### [Exercise objective]
Transcribe exactly the span of lines that begins the records and ends with the line holding "- Contains the colors", both boundary lines included.

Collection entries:

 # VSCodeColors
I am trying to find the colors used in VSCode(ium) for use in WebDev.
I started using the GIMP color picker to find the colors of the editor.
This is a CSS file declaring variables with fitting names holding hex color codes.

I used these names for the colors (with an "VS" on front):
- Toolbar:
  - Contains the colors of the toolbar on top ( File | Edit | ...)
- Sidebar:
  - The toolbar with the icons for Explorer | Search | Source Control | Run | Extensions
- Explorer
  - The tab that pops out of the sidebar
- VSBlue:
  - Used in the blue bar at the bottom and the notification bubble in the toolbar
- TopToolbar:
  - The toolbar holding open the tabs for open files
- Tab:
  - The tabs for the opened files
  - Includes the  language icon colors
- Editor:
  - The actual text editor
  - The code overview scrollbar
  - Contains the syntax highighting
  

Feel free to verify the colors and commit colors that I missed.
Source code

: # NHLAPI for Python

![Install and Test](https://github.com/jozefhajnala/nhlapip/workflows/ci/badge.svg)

### [Written response]
 # VSCodeColors
I am trying to find the colors used in VSCode(ium) for use in WebDev.
I started using the GIMP color picker to find the colors of the editor.
This is a CSS file declaring variables with fitting names holding hex color codes.

I used these names for the colors (with an "VS" on front):
- Toolbar:
  - Contains the colors of the toolbar on top ( File | Edit | ...)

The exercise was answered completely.